Otro polémico capítulo se dio en el pleno del pasado 28 de abril, en el que se aprobaron las condiciones para reactivar el proceso para licitar el servicio. Ese día, De Sande gritó y amenazó en el pleno al alcalde, Pau Ricomà, asegurando que «esto no quedará así, ya nos veremos». Finalmente, esta semana ha trascendido una última sorpresa: falta un 16% de los contenedores pagados con el contrato. En concreto, de los 3.299 depósitos financiados con la concesión, en realidad solo hay 2.759. El consistorio ya ha requerido a la empresa para que «reponga» los que faltan, mientras que la compañía justifica la situación en órdenes municipales para retirarlos debidos a quejas vecinales y ubicaciones peligrosas.

ERC y PSC quieren más control

El principal partido del gobierno local tiene claro que el control del día a día será una de las claves del nuevo contrato. «Es un elemento incuestionable e irrenunciable. En la nueva concesión solo se pagará por trabajo realizado y la ciudadanía tendrá acceso en todo momento a la monitorización de este trabajo», indica Ricomà, quien recalca que el actual contrato de la basura «está obsoleto» y que el nuevo «permitirá la recogida puerta a puerta en la Part Alta», así como «aplicar tarjetas identificativas en los contenedores y el pago por generación de residuos».

El PSC también considera que el contrato «debe sustituirse» porque «no podemos limpiar como hace 20 años», afirma el candidato Rubén Viñuales, quien añade que el nuevo pliego de condiciones «no puede ser un conjunto de requisitos técnicos imposibles», por lo que «no deben hacerse experimentos con el contrato más importante de la ciudad». La formación socialista resalta que «donde debemos poner el foco es en el control» del servicio, un hecho que «la tecnología actual nos permitiría hacer» y exigir el cumplimiento «de lo que se estipule» en la concesión.

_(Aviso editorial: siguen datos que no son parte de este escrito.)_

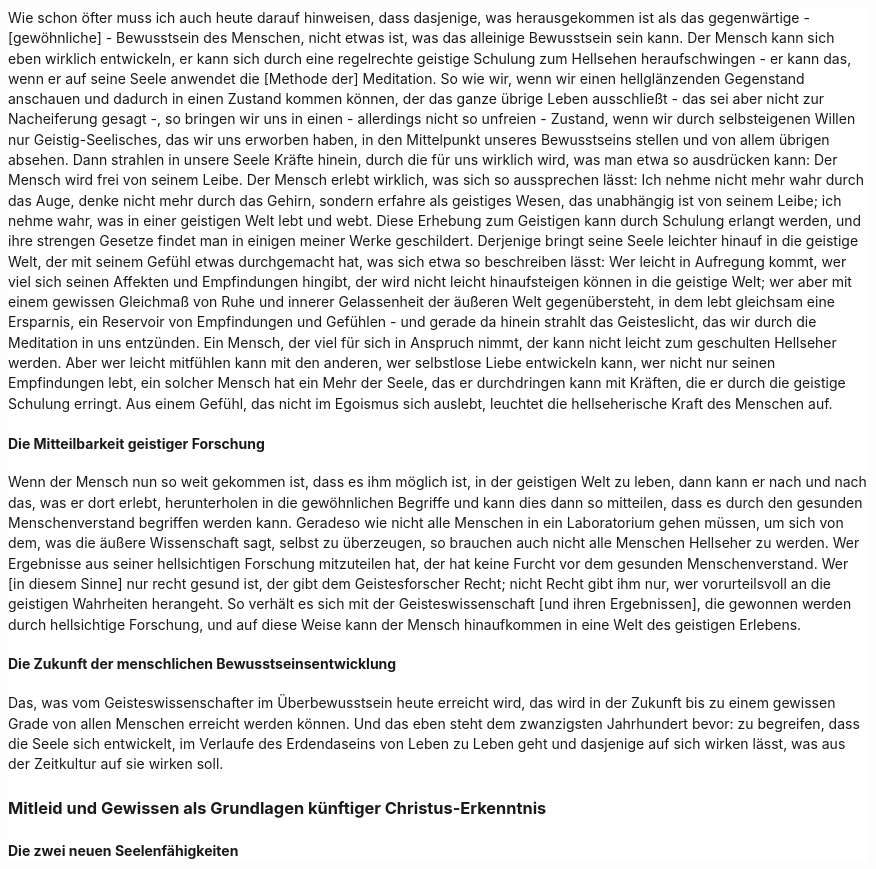Wie schon öfter muss ich auch heute darauf hinweisen, dass dasjenige, was herausgekommen ist als das gegenwärtige - [gewöhnliche] - Bewusstsein des Menschen, nicht etwas ist, was das alleinige Bewusstsein sein kann. Der Mensch kann sich eben wirklich entwickeln, er kann sich durch eine regelrechte geistige Schulung zum Hellsehen heraufschwingen - er kann das, wenn er auf seine Seele anwendet die [Methode der] Meditation. So wie wir, wenn wir einen hellglänzenden Gegenstand anschauen und dadurch in einen Zustand kommen können, der das ganze übrige Leben ausschließt - das sei aber nicht zur Nacheiferung gesagt -, so bringen wir uns in einen - allerdings nicht so unfreien - Zustand, wenn wir durch selbsteigenen Willen nur Geistig-Seelisches, das wir uns erworben haben, in den Mittelpunkt unseres Bewusstseins stellen und von allem übrigen absehen. Dann strahlen in unsere Seele Kräfte hinein, durch die für uns wirklich wird, was man etwa so ausdrücken kann: Der Mensch wird frei von seinem Leibe. Der Mensch erlebt wirklich, was sich so aussprechen lässt: Ich nehme nicht mehr wahr durch das Auge, denke nicht mehr durch das Gehirn, sondern erfahre als geistiges Wesen, das unabhängig ist von seinem Leibe; ich nehme wahr, was in einer geistigen Welt lebt und webt. Diese Erhebung zum Geistigen kann durch Schulung erlangt werden, und ihre strengen Gesetze findet man in einigen meiner Werke geschildert. Derjenige bringt seine Seele leichter hinauf in die geistige Welt, der mit seinem Gefühl etwas durchgemacht hat, was sich etwa so beschreiben lässt: Wer leicht in Aufregung kommt, wer viel sich seinen Affekten und Empfindungen hingibt, der wird nicht leicht hinaufsteigen können in die geistige Welt; wer aber mit einem gewissen Gleichmaß von Ruhe und innerer Gelassenheit der äußeren Welt gegenübersteht, in dem lebt gleichsam eine Ersparnis, ein Reservoir von Empfindungen und Gefühlen - und gerade da hinein strahlt das Geisteslicht, das wir durch die Meditation in uns entzünden. Ein Mensch, der viel für sich in Anspruch nimmt, der kann nicht leicht zum geschulten Hellseher werden. Aber wer leicht mitfühlen kann mit den anderen, wer selbstlose Liebe entwickeln kann, wer nicht nur seinen Empfindungen lebt, ein solcher Mensch hat ein Mehr der Seele, das er durchdringen kann mit Kräften, die er durch die geistige Schulung erringt. Aus einem Gefühl, das nicht im Egoismus sich auslebt, leuchtet die hellseherische Kraft des Menschen auf.

#### Die Mitteilbarkeit geistiger Forschung

Wenn der Mensch nun so weit gekommen ist, dass es ihm möglich ist, in der geistigen Welt zu leben, dann kann er nach und nach das, was er dort erlebt, herunterholen in die gewöhnlichen Begriffe und kann dies dann so mitteilen, dass es durch den gesunden Menschenverstand begriffen werden kann. Geradeso wie nicht alle Menschen in ein Laboratorium gehen müssen, um sich von dem, was die äußere Wissenschaft sagt, selbst zu überzeugen, so brauchen auch nicht alle Menschen Hellseher zu werden. Wer Ergebnisse aus seiner hellsichtigen Forschung mitzuteilen hat, der hat keine Furcht vor dem gesunden Menschenverstand. Wer [in diesem Sinne] nur recht gesund ist, der gibt dem Geistesforscher Recht; nicht Recht gibt ihm nur, wer vorurteilsvoll an die geistigen Wahrheiten herangeht. So verhält es sich mit der Geisteswissenschaft [und ihren Ergebnissen], die gewonnen werden durch hellsichtige Forschung, und auf diese Weise kann der Mensch hinaufkommen in eine Welt des geistigen Erlebens.

#### Die Zukunft der menschlichen Bewusstseinsentwicklung

Das, was vom Geisteswissenschafter im Überbewusstsein heute erreicht wird, das wird in der Zukunft bis zu einem gewissen Grade von allen Menschen erreicht werden können. Und das eben steht dem zwanzigsten Jahrhundert bevor: zu begreifen, dass die Seele sich entwickelt, im Verlaufe des Erdendaseins von Leben zu Leben geht und dasjenige auf sich wirken lässt, was aus der Zeitkultur auf sie wirken soll.

### Mitleid und Gewissen als Grundlagen künftiger Christus-Erkenntnis

#### Die zwei neuen Seelenfähigkeiten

El PSC también pone sobre la mesa el nuevo Pam a Pam, una iniciativa para cerrar unos días una zona de la ciudad para llevar a cabo trabajos específicos de limpieza y jardinería.

También desde la oposición, Lorena de la Fuente (Cs) considera que el primer paso «debe ser educar, formar y concienciar» para «no ensuciar tanto» y ampliar el personal «para cubrir todo el término municipal», a la vez que lamenta que el sistema de recogida de fracción resto y orgánica con contenedores cerrados y con horarios «no funciona».

Desde Junts per Catalunya, Jordi Sendra tiene claro que «Tarragona debe dejar de ser la ciudad patrimonio de las palomas». Para ello, propone ir de la mano de las entidades vecinales «para que nos ayuden a fiscalizar los trabajos». Por su parte, Mar Giné (Sí Tarragona) apuesta por la «concienciación» y la incorporación «de más inspectores».

Maria Mercè Martorell (PP) apuesta por mejorar los sistema de recogida y por adjudicar el nuevo contrato «con amplia mayoría y no solo con el voto de calidad del alcalde».

Eva Miguel (CUP) destaca que el contrato en licitación «pone las bases para una futura remunicipalización», mientras que Jordi Collado (ECP) apuesta por políticas «proactivas» como ampliar pipicans, poner más papeleras y «controlar las colonias de palomas».